Больше Костя до меня не допытывается. До самой больницы тишина в салоне. И вот сейчас время выходить. На каком-нибудь автобусе я еще тряслась бы и тряслась.
— Спасибо, — благодарю немного хриплым голосом, нащупывая ручку двери.
— Не за что, — мягким голосом отзывается. — Тебя подождать?
— Зачем?
— Я тебя потом домой отвезу.
— Я долго. Да и не стоит, — поджимаю соленые от слез губы. — Я… не поменяла своего мнения о тебе.
— У тебя сложилось какое-то особое мнение обо мне? — зацепляется за мои слова. — Я бы послушал.
Снова врубил хищника.
— Пока, — спешу выйти, пока мы еще до чего-нибудь не договорились.

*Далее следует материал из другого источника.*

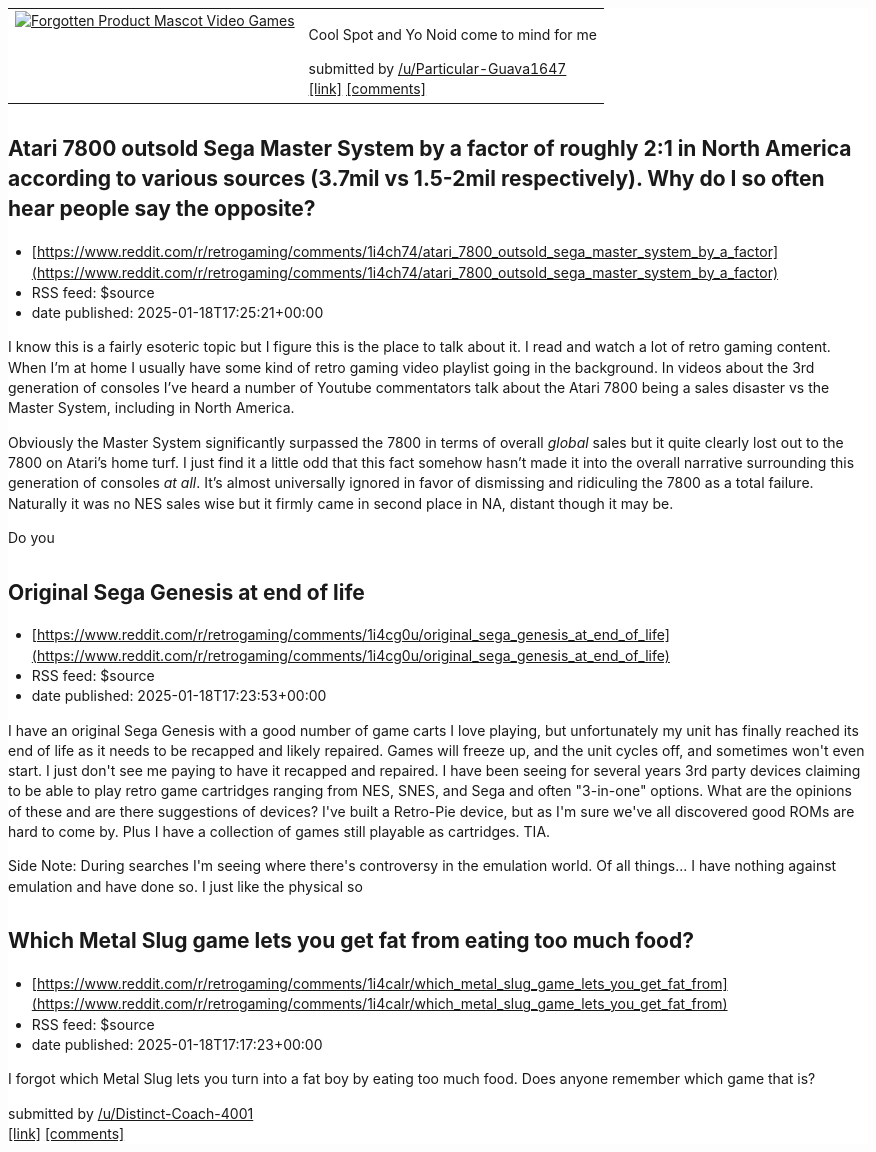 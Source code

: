 <table> <tr><td> <a href="https://www.reddit.com/r/retrogaming/comments/1i4cvfq/forgotten_product_mascot_video_games/"> <img src="https://preview.redd.it/oukg6ljehsde1.jpeg?width=640&amp;crop=smart&amp;auto=webp&amp;s=38464459d44f93db8b84327eeafc8ce51b499449" alt="Forgotten Product Mascot Video Games" title="Forgotten Product Mascot Video Games" /> </a> </td><td> <div class="md"><p>Cool Spot and Yo Noid come to mind for me</p> </div> &#32; submitted by &#32; <a href="https://www.reddit.com/user/Particular-Guava1647"> /u/Particular-Guava1647 </a> <br/> <span><a href="https://i.redd.it/oukg6ljehsde1.jpeg">[link]</a></span> &#32; <span><a href="https://www.reddit.com/r/retrogaming/comments/1i4cvfq/forgotten_product_mascot_video_games/">[comments]</a></span> </td></tr></table>

## Atari 7800 outsold Sega Master System by a factor of roughly 2:1 in North America according to various sources (3.7mil vs 1.5-2mil respectively). Why do I so often hear people say the opposite?
 - [https://www.reddit.com/r/retrogaming/comments/1i4ch74/atari_7800_outsold_sega_master_system_by_a_factor](https://www.reddit.com/r/retrogaming/comments/1i4ch74/atari_7800_outsold_sega_master_system_by_a_factor)
 - RSS feed: $source
 - date published: 2025-01-18T17:25:21+00:00

<div class="md"><p>I know this is a fairly esoteric topic but I figure this is the place to talk about it. I read and watch a lot of retro gaming content. When I’m at home I usually have some kind of retro gaming video playlist going in the background. In videos about the 3rd generation of consoles I’ve heard a number of Youtube commentators talk about the Atari 7800 being a sales disaster vs the Master System, including in North America. </p> <p>Obviously the Master System significantly surpassed the 7800 in terms of overall <em>global</em> sales but it quite clearly lost out to the 7800 on Atari’s home turf. I just find it a little odd that this fact somehow hasn’t made it into the overall narrative surrounding this generation of consoles <em>at all</em>. It’s almost universally ignored in favor of dismissing and ridiculing the 7800 as a total failure. Naturally it was no NES sales wise but it firmly came in second place in NA, distant though it may be.</p> <p>Do you

## Original Sega Genesis at end of life
 - [https://www.reddit.com/r/retrogaming/comments/1i4cg0u/original_sega_genesis_at_end_of_life](https://www.reddit.com/r/retrogaming/comments/1i4cg0u/original_sega_genesis_at_end_of_life)
 - RSS feed: $source
 - date published: 2025-01-18T17:23:53+00:00

<div class="md"><p>I have an original Sega Genesis with a good number of game carts I love playing, but unfortunately my unit has finally reached its end of life as it needs to be recapped and likely repaired. Games will freeze up, and the unit cycles off, and sometimes won&#39;t even start. I just don&#39;t see me paying to have it recapped and repaired. I have been seeing for several years 3rd party devices claiming to be able to play retro game cartridges ranging from NES, SNES, and Sega and often &quot;3-in-one&quot; options. What are the opinions of these and are there suggestions of devices? I&#39;ve built a Retro-Pie device, but as I&#39;m sure we&#39;ve all discovered good ROMs are hard to come by. Plus I have a collection of games still playable as cartridges. TIA.</p> <p>Side Note: During searches I&#39;m seeing where there&#39;s controversy in the emulation world. Of all things... I have nothing against emulation and have done so. I just like the physical so

## Which Metal Slug game lets you get fat from eating too much food?
 - [https://www.reddit.com/r/retrogaming/comments/1i4calr/which_metal_slug_game_lets_you_get_fat_from](https://www.reddit.com/r/retrogaming/comments/1i4calr/which_metal_slug_game_lets_you_get_fat_from)
 - RSS feed: $source
 - date published: 2025-01-18T17:17:23+00:00

<div class="md"><p>I forgot which Metal Slug lets you turn into a fat boy by eating too much food. Does anyone remember which game that is?</p> </div> &#32; submitted by &#32; <a href="https://www.reddit.com/user/Distinct-Coach-4001"> /u/Distinct-Coach-4001 </a> <br/> <span><a href="https://www.reddit.com/r/retrogaming/comments/1i4calr/which_metal_slug_game_lets_you_get_fat_from/">[link]</a></span> &#32; <span><a href="https://www.reddit.com/r/retrogaming/comments/1i4calr/which_metal_slug_game_lets_you_get_fat_from/">[comments]</a></span>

Кое-как прорываюсь к отцу в палату. Мне разрешили на две минуты. Но я задерживаюсь на пять. Просто сижу на стуле и смотрю на родителя, что вырастил меня, всегда был рядом, и опять тихо реву. Дежурная медсестра чуть ли не за руку меня выводит.
Иду по коридору, еле плетясь, и понимаю, что легче не стало. Только хуже. Выть хочется. Свернуться в комочек и выть от бессилия, чем я, пожалуй, и займусь, когда вернусь.